* _Exercise_
Where in the entries below does "hcal" appear? Copy every line that has it.
____
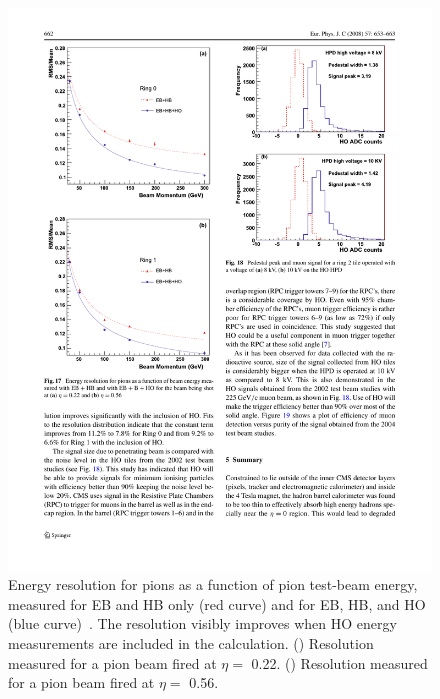 \begin{figure}[hbtp]
\begin{center}
    \includegraphics[width=1.2\cmsFigWidth]{figures/cms-hcal-performance2}
    \caption{Energy resolution for pions as a function of pion test-beam energy, measured for EB and HB only (red curve) and for EB, HB, and HO (blue curve)~\cite{Baiatian:951395}. The resolution visibly improves when HO energy measurements are included in the calculation. (\cmsLeft) Resolution measured for a pion beam fired at $\eta =$ 0.22. (\cmsRight) Resolution measured for a pion beam fired at $\eta =$ 0.56.}
    \label{fig:cms-hcal-performance}
  \end{center}
\end{figure}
____
* _Result of this task_
    \includegraphics[width=1.2\cmsFigWidth]{figures/cms-hcal-performance2}
    \label{fig:cms-hcal-performance}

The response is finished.